**Exercise goal**
Would you repeat each line below precisely as it stands?
---------- Data to examine
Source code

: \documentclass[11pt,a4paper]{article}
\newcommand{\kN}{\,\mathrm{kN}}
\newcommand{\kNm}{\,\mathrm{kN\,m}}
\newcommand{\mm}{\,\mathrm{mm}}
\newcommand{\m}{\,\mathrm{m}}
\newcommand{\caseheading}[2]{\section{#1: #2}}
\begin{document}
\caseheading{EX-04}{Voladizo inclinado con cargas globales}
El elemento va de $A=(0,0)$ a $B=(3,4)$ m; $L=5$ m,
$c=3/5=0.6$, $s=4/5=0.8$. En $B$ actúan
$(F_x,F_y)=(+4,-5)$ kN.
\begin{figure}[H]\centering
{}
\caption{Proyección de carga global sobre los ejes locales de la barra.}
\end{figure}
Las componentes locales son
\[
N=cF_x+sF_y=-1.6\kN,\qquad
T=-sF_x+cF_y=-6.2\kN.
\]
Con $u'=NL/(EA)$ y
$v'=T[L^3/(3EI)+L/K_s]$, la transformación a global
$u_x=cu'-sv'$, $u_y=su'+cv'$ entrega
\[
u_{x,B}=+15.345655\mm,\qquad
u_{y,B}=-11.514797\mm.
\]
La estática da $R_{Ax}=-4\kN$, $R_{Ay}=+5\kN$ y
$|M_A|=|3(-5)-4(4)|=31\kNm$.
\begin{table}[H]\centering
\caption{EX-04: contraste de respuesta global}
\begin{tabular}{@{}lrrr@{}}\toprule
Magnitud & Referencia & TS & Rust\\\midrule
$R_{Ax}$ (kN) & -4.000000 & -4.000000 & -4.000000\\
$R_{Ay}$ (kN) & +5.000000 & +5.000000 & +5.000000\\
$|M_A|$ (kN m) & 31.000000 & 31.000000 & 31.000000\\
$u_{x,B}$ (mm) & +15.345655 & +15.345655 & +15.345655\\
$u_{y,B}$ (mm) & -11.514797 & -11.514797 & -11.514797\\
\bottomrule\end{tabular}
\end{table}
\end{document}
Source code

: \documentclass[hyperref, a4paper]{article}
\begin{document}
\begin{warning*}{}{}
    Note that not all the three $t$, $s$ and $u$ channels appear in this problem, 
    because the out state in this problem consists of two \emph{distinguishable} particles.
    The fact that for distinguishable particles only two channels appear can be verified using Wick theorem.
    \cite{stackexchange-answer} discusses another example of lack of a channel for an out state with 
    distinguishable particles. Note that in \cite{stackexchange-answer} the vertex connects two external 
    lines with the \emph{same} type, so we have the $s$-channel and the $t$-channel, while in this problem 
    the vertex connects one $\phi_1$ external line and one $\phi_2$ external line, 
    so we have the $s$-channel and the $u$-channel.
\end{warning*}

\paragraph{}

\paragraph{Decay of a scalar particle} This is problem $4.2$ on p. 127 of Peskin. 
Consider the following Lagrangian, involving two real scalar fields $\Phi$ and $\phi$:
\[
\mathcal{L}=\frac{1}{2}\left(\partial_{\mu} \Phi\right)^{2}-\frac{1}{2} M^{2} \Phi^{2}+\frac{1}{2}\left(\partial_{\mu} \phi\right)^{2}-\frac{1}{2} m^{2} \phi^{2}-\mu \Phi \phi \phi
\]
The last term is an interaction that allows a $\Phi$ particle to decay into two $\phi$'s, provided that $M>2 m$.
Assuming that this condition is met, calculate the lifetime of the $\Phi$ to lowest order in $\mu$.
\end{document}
--------------------
**Written solution**
Source code

: \documentclass[11pt,a4paper]{article}
\newcommand{\kN}{\,\mathrm{kN}}
\newcommand{\kNm}{\,\mathrm{kN\,m}}
\newcommand{\mm}{\,\mathrm{mm}}
\newcommand{\m}{\,\mathrm{m}}
\newcommand{\caseheading}[2]{\section{#1: #2}}
\begin{document}
\caseheading{EX-04}{Voladizo inclinado con cargas globales}
El elemento va de $A=(0,0)$ a $B=(3,4)$ m; $L=5$ m,
$c=3/5=0.6$, $s=4/5=0.8$. En $B$ actúan
$(F_x,F_y)=(+4,-5)$ kN.
\begin{figure}[H]\centering
{}
\caption{Proyección de carga global sobre los ejes locales de la barra.}
\end{figure}
Las componentes locales son
\[
N=cF_x+sF_y=-1.6\kN,\qquad
T=-sF_x+cF_y=-6.2\kN.
\]
Con $u'=NL/(EA)$ y
$v'=T[L^3/(3EI)+L/K_s]$, la transformación a global
$u_x=cu'-sv'$, $u_y=su'+cv'$ entrega
\[
u_{x,B}=+15.345655\mm,\qquad
u_{y,B}=-11.514797\mm.
\]
La estática da $R_{Ax}=-4\kN$, $R_{Ay}=+5\kN$ y
$|M_A|=|3(-5)-4(4)|=31\kNm$.
\begin{table}[H]\centering
\caption{EX-04: contraste de respuesta global}
\begin{tabular}{@{}lrrr@{}}\toprule
Magnitud & Referencia & TS & Rust\\\midrule
$R_{Ax}$ (kN) & -4.000000 & -4.000000 & -4.000000\\
$R_{Ay}$ (kN) & +5.000000 & +5.000000 & +5.000000\\
$|M_A|$ (kN m) & 31.000000 & 31.000000 & 31.000000\\
$u_{x,B}$ (mm) & +15.345655 & +15.345655 & +15.345655\\
$u_{y,B}$ (mm) & -11.514797 & -11.514797 & -11.514797\\
\bottomrule\end{tabular}
\end{table}
\end{document}
Source code

: \documentclass[hyperref, a4paper]{article}
\begin{document}
\begin{warning*}{}{}
    Note that not all the three $t$, $s$ and $u$ channels appear in this problem, 
    because the out state in this problem consists of two \emph{distinguishable} particles.
    The fact that for distinguishable particles only two channels appear can be verified using Wick theorem.
    \cite{stackexchange-answer} discusses another example of lack of a channel for an out state with 
    distinguishable particles. Note that in \cite{stackexchange-answer} the vertex connects two external 
    lines with the \emph{same} type, so we have the $s$-channel and the $t$-channel, while in this problem 
    the vertex connects one $\phi_1$ external line and one $\phi_2$ external line, 
    so we have the $s$-channel and the $u$-channel.
\end{warning*}

\paragraph{}

\paragraph{Decay of a scalar particle} This is problem $4.2$ on p. 127 of Peskin. 
Consider the following Lagrangian, involving two real scalar fields $\Phi$ and $\phi$:
\[
\mathcal{L}=\frac{1}{2}\left(\partial_{\mu} \Phi\right)^{2}-\frac{1}{2} M^{2} \Phi^{2}+\frac{1}{2}\left(\partial_{\mu} \phi\right)^{2}-\frac{1}{2} m^{2} \phi^{2}-\mu \Phi \phi \phi
\]
The last term is an interaction that allows a $\Phi$ particle to decay into two $\phi$'s, provided that $M>2 m$.
Assuming that this condition is met, calculate the lifetime of the $\Phi$ to lowest order in $\mu$.
\end{document}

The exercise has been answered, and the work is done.